- **RECORDS SUPPLIED**
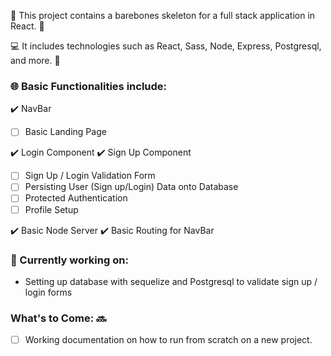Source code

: :star2: This project contains a barebones skeleton for a full stack application in React. :star2:

:computer: It includes technologies such as React, Sass, Node, Express, Postgresql, and more. :space_invader:

###  :globe_with_meridians: Basic Functionalities include:

:heavy_check_mark: NavBar
- [ ] Basic Landing Page

:heavy_check_mark: Login Component
:heavy_check_mark: Sign Up Component

- [ ] Sign Up / Login Validation Form
- [ ] Persisting User (Sign up/Login) Data onto Database
- [ ] Protected Authentication
- [ ] Profile Setup

:heavy_check_mark: Basic Node Server
:heavy_check_mark: Basic Routing for NavBar


### :round_pushpin: Currently working on:
- Setting up database with sequelize and Postgresql to validate sign up / login forms

###  What's to Come: :soon:
- [ ] Working documentation on how to run from scratch on a new project.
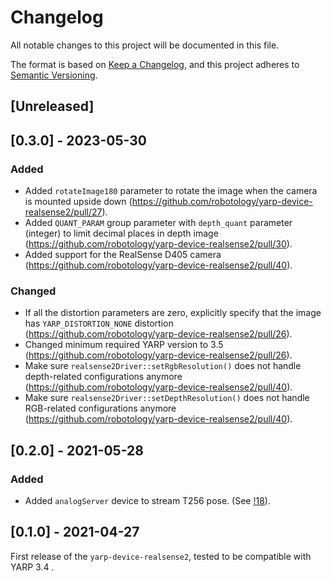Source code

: # Changelog
All notable changes to this project will be documented in this file.

The format is based on [Keep a Changelog](https://keepachangelog.com/en/1.0.0/),
and this project adheres to [Semantic Versioning](https://semver.org/spec/v2.0.0.html).

## [Unreleased]

## [0.3.0] - 2023-05-30

### Added
- Added `rotateImage180` parameter to rotate the image when the camera is mounted upside down (https://github.com/robotology/yarp-device-realsense2/pull/27).
- Added `QUANT_PARAM` group parameter with `depth_quant` parameter (integer) to limit decimal places in depth image  (https://github.com/robotology/yarp-device-realsense2/pull/30).
- Added support for the RealSense D405 camera (https://github.com/robotology/yarp-device-realsense2/pull/40).

### Changed
- If all the distortion parameters are zero, explicitly specify that the image has `YARP_DISTORTION_NONE` distortion (https://github.com/robotology/yarp-device-realsense2/pull/26).
- Changed minimum required YARP version to 3.5 (https://github.com/robotology/yarp-device-realsense2/pull/26).
- Make sure `realsense2Driver::setRgbResolution()` does not handle depth-related configurations anymore (https://github.com/robotology/yarp-device-realsense2/pull/40).
- Make sure `realsense2Driver::setDepthResolution()` does not handle RGB-related configurations anymore (https://github.com/robotology/yarp-device-realsense2/pull/40).

## [0.2.0] - 2021-05-28

### Added
- Added `analogServer` device to stream T256 pose. (See [!18](https://github.com/robotology/yarp-device-realsense2/pull/18)).

## [0.1.0] - 2021-04-27

First release of the `yarp-device-realsense2`, tested to be compatible with YARP 3.4 .
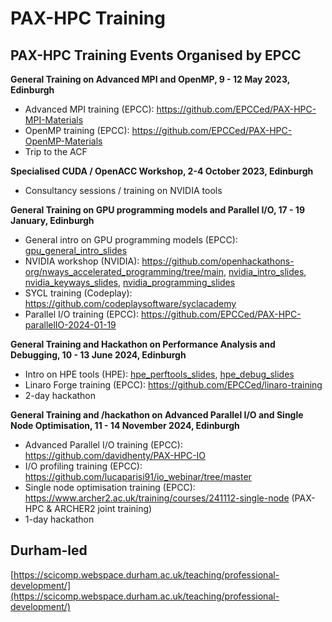 # PAX-HPC Training

## PAX-HPC Training Events Organised by EPCC

**General Training on Advanced MPI and OpenMP, 9 - 12 May 2023, Edinburgh**
- Advanced MPI training (EPCC): https://github.com/EPCCed/PAX-HPC-MPI-Materials
- OpenMP training (EPCC): https://github.com/EPCCed/PAX-HPC-OpenMP-Materials
- Trip to the ACF

**Specialised CUDA / OpenACC Workshop, 2-4 October 2023, Edinburgh**
- Consultancy sessions / training on NVIDIA tools

**General Training on GPU programming models and Parallel I/O, 17 - 19 January, Edinburgh**
- General intro on GPU programming models (EPCC): [gpu_general_intro_slides](training_slides/pax-hpc-gpu-general-intro-epcc.pdf)
- NVIDIA workshop (NVIDIA): https://github.com/openhackathons-org/nways_accelerated_programming/tree/main, [nvidia_intro_slides](training_slides/NVIDIA_PAX-HPC_Intro.pdf), [nvidia_keyways_slides](training_slides/NVIDIA_PAX-HPC_KeyWays.pdf), [nvidia_programming_slides](training_slides/NVIDIA_PAX-HPC_Programming.pdf)
- SYCL training (Codeplay): https://github.com/codeplaysoftware/syclacademy
- Parallel I/O training (EPCC): https://github.com/EPCCed/PAX-HPC-parallelIO-2024-01-19

**General Training and Hackathon on Performance Analysis and Debugging, 10 - 13 June 2024, Edinburgh**
 - Intro on HPE tools (HPE): [hpe_perftools_slides](HPE_June10_perftools.pdf), [hpe_debug_slides](HPE_June10_debug.pdf)
 - Linaro Forge training (EPCC): https://github.com/EPCCed/linaro-training
 - 2-day hackathon

**General Training and /hackathon on Advanced Parallel I/O and Single Node Optimisation, 11 - 14 November 2024, Edinburgh**
 - Advanced Parallel I/O training (EPCC): https://github.com/davidhenty/PAX-HPC-IO
 - I/O profiling training (EPCC): https://github.com/lucaparisi91/io_webinar/tree/master
 - Single node optimisation training (EPCC): https://www.archer2.ac.uk/training/courses/241112-single-node (PAX-HPC & ARCHER2 joint training)
 - 1-day hackathon

## Durham-led

[https://scicomp.webspace.durham.ac.uk/teaching/professional-development/](https://scicomp.webspace.durham.ac.uk/teaching/professional-development/)
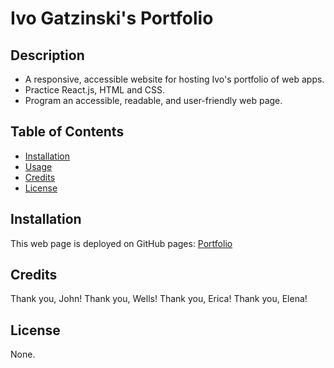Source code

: # Ivo Gatzinski's Portfolio
## Description
- A responsive, accessible website for hosting Ivo's portfolio of web apps. 
- Practice React.js, HTML and CSS.
- Program an accessible, readable, and user-friendly web page.
## Table of Contents
- [Installation](#installation)
- [Usage](#usage)
- [Credits](#credits)
- [License](#license)
## Installation
This web page is deployed on GitHub pages: [Portfolio](https://ivo-gatzinski.github.io/portfolio)
## Credits
Thank you, John!
Thank you, Wells!
Thank you, Erica!
Thank you, Elena!
## License
None.
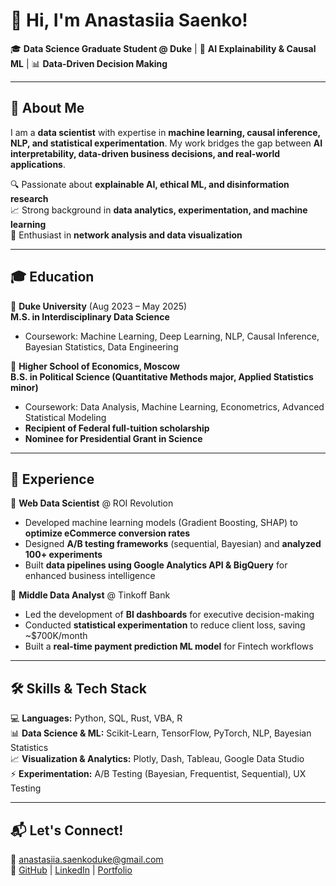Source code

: # 👋 Hi, I'm Anastasiia Saenko!  
🎓 **Data Science Graduate Student @ Duke** | 🤖 **AI Explainability & Causal ML** | 📊 **Data-Driven Decision Making**  

---

## 🚀 About Me  
I am a **data scientist** with expertise in **machine learning, causal inference, NLP, and statistical experimentation**. My work bridges the gap between **AI interpretability, data-driven business decisions, and real-world applications**.  

🔍 Passionate about **explainable AI, ethical ML, and disinformation research**  
📈 Strong background in **data analytics, experimentation, and machine learning**  
🎵 Enthusiast in **network analysis and data visualization**  

---

## 🎓 Education  
🔹 **Duke University** (Aug 2023 – May 2025)  
**M.S. in Interdisciplinary Data Science**  
- Coursework: Machine Learning, Deep Learning, NLP, Causal Inference, Bayesian Statistics, Data Engineering  


🔹 **Higher School of Economics, Moscow**  
**B.S. in Political Science (Quantitative Methods major, Applied Statistics minor)**  
- Coursework: Data Analysis, Machine Learning, Econometrics, Advanced Statistical Modeling  
- **Recipient of Federal full-tuition scholarship**  
- **Nominee for Presidential Grant in Science**  
---

## 💼 Experience  
🔹 **Web Data Scientist** @ ROI Revolution  
- Developed machine learning models (Gradient Boosting, SHAP) to **optimize eCommerce conversion rates**  
- Designed **A/B testing frameworks** (sequential, Bayesian) and **analyzed 100+ experiments**  
- Built **data pipelines using Google Analytics API & BigQuery** for enhanced business intelligence  

🔹 **Middle Data Analyst** @ Tinkoff Bank  
- Led the development of **BI dashboards** for executive decision-making  
- Conducted **statistical experimentation** to reduce client loss, saving ~$700K/month  
- Built a **real-time payment prediction ML model** for Fintech workflows  

---

## 🛠 Skills & Tech Stack  
💻 **Languages:** Python, SQL, Rust, VBA, R  
📊 **Data Science & ML:** Scikit-Learn, TensorFlow, PyTorch, NLP, Bayesian Statistics  
📈 **Visualization & Analytics:** Plotly, Dash, Tableau, Google Data Studio  
⚡ **Experimentation:** A/B Testing (Bayesian, Frequentist, Sequential), UX Testing  

---

## 📬 Let's Connect!  
📧 [anastasiia.saenkoduke@gmail.com](mailto:anastasiia.saenkoduke@gmail.com)  
🔗 [GitHub](https://github.com/nastiiasaenko) | [LinkedIn](https://www.linkedin.com/in/anastasiia-saenko-384010207/) | [Portfolio](https://anastasiiasaenko.notion.site/Hey-I-m-Anastasiia-9a846303ab0d426d9837870b82b5c72d?pvs=74)  

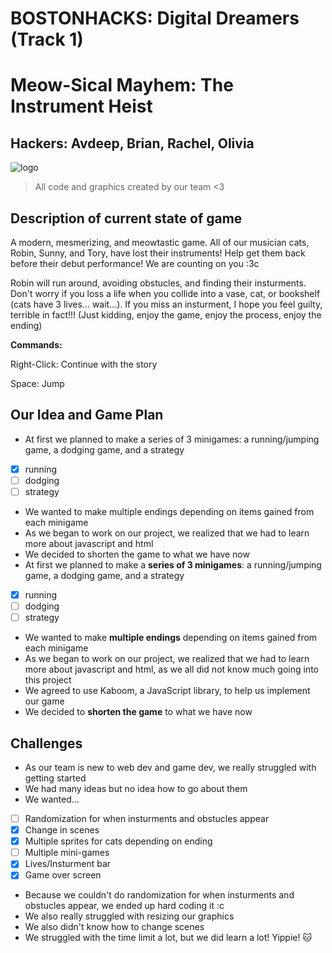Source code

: # BOSTONHACKS: Digital Dreamers (Track 1)

# Meow-Sical Mayhem: The Instrument Heist

## Hackers: Avdeep, Brian, Rachel, Olivia

![logo](https://github.com/AvdeepKaur/bostonhacks/assets/68460340/99700f1b-8304-4829-86c0-946ea1126852)

> All code and graphics created by our team <3

## Description of current state of game

A modern, mesmerizing, and meowtastic game. All of our musician cats, Robin, Sunny, and Tory, have lost their instruments! Help get them back before their debut performance! We are counting on you :3c

Robin will run around, avoiding obstucles, and finding their insturments. Don't worry if you loss a life when you collide into a vase, cat, or bookshelf (cats have 3 lives... wait...). If you miss an insturment, I hope you feel guilty, terrible in fact!!! (Just kidding, enjoy the game, enjoy the process, enjoy the ending)

**Commands:**

Right-Click: Continue with the story

Space: Jump

## Our Idea and Game Plan

- At first we planned to make a series of 3 minigames: a running/jumping game, a dodging game, and a strategy
- [x] running
- [ ] dodging
- [ ] strategy
- We wanted to make multiple endings depending on items gained from each minigame
- As we began to work on our project, we realized that we had to learn more about javascript and html
- We decided to shorten the game to what we have now
- At first we planned to make a **series of 3 minigames**: a running/jumping game, a dodging game, and a strategy
- [x] running
- [ ] dodging
- [ ] strategy
- We wanted to make **multiple endings** depending on items gained from each minigame
- As we began to work on our project, we realized that we had to learn more about javascript and html, as we all did not know much going into this project
- We agreed to use Kaboom, a JavaScript library, to help us implement our game
- We decided to **shorten the game** to what we have now

## Challenges

- As our team is new to web dev and game dev, we really struggled with getting started
- We had many ideas but no idea how to go about them
- We wanted...
- [ ] Randomization for when insturments and obstucles appear
- [x] Change in scenes
- [x] Multiple sprites for cats depending on ending
- [ ] Multiple mini-games
- [x] Lives/Insturment bar
- [x] Game over screen
- Because we couldn't do randomization for when insturments and obstucles appear, we ended up hard coding it :c
- We also really struggled with resizing our graphics
- We also didn't know how to change scenes
- We struggled with the time limit a lot, but we did learn a lot! Yippie! 🐱
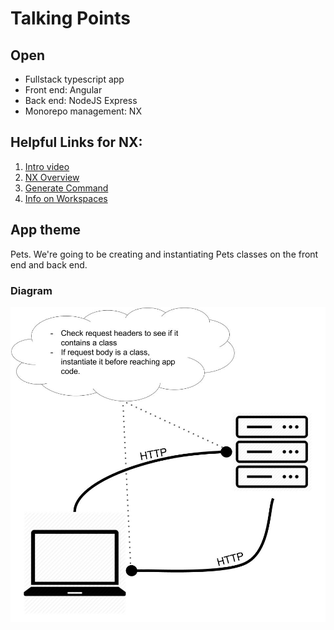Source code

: # Talking Points

## Open
- Fullstack typescript app
- Front end: Angular
- Back end: NodeJS Express
- Monorepo management: NX


## Helpful Links for NX:
1. [Intro video](https://www.youtube.com/watch?v=mVKMse-gFBI)
1. [NX Overview](https://nx.dev/angular/cli/overview)
1. [Generate Command](https://nx.dev/angular/cli/generate)
1. [Info on Workspaces](https://nx.dev/angular/workspace/workspace-overview)


## App theme
Pets. We're going to be creating and instantiating Pets classes on the front end and back end.

### Diagram
<img src="./diagram.jpg">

- **WORK TO BE COMPLETED**
Please output the lines above beginning at the line with "- Changed minimum" and ending after the line with "June 2024, Edinburgh**", precisely as written and with no pictures.

- **RESPONSE TO THIS EXERCISE**
- Changed minimum required YARP version to 3.5 (https://github.com/robotology/yarp-device-realsense2/pull/26).
- Make sure `realsense2Driver::setRgbResolution()` does not handle depth-related configurations anymore (https://github.com/robotology/yarp-device-realsense2/pull/40).
- Make sure `realsense2Driver::setDepthResolution()` does not handle RGB-related configurations anymore (https://github.com/robotology/yarp-device-realsense2/pull/40).

## [0.2.0] - 2021-05-28

### Added
- Added `analogServer` device to stream T256 pose. (See [!18](https://github.com/robotology/yarp-device-realsense2/pull/18)).

## [0.1.0] - 2021-04-27

First release of the `yarp-device-realsense2`, tested to be compatible with YARP 3.4 .
 # PAX-HPC Training

## PAX-HPC Training Events Organised by EPCC

**General Training on Advanced MPI and OpenMP, 9 - 12 May 2023, Edinburgh**
- Advanced MPI training (EPCC): https://github.com/EPCCed/PAX-HPC-MPI-Materials
- OpenMP training (EPCC): https://github.com/EPCCed/PAX-HPC-OpenMP-Materials
- Trip to the ACF

**Specialised CUDA / OpenACC Workshop, 2-4 October 2023, Edinburgh**
- Consultancy sessions / training on NVIDIA tools

**General Training on GPU programming models and Parallel I/O, 17 - 19 January, Edinburgh**
- General intro on GPU programming models (EPCC): [gpu_general_intro_slides](training_slides/pax-hpc-gpu-general-intro-epcc.pdf)
- NVIDIA workshop (NVIDIA): https://github.com/openhackathons-org/nways_accelerated_programming/tree/main, [nvidia_intro_slides](training_slides/NVIDIA_PAX-HPC_Intro.pdf), [nvidia_keyways_slides](training_slides/NVIDIA_PAX-HPC_KeyWays.pdf), [nvidia_programming_slides](training_slides/NVIDIA_PAX-HPC_Programming.pdf)
- SYCL training (Codeplay): https://github.com/codeplaysoftware/syclacademy
- Parallel I/O training (EPCC): https://github.com/EPCCed/PAX-HPC-parallelIO-2024-01-19

**General Training and Hackathon on Performance Analysis and Debugging, 10 - 13 June 2024, Edinburgh**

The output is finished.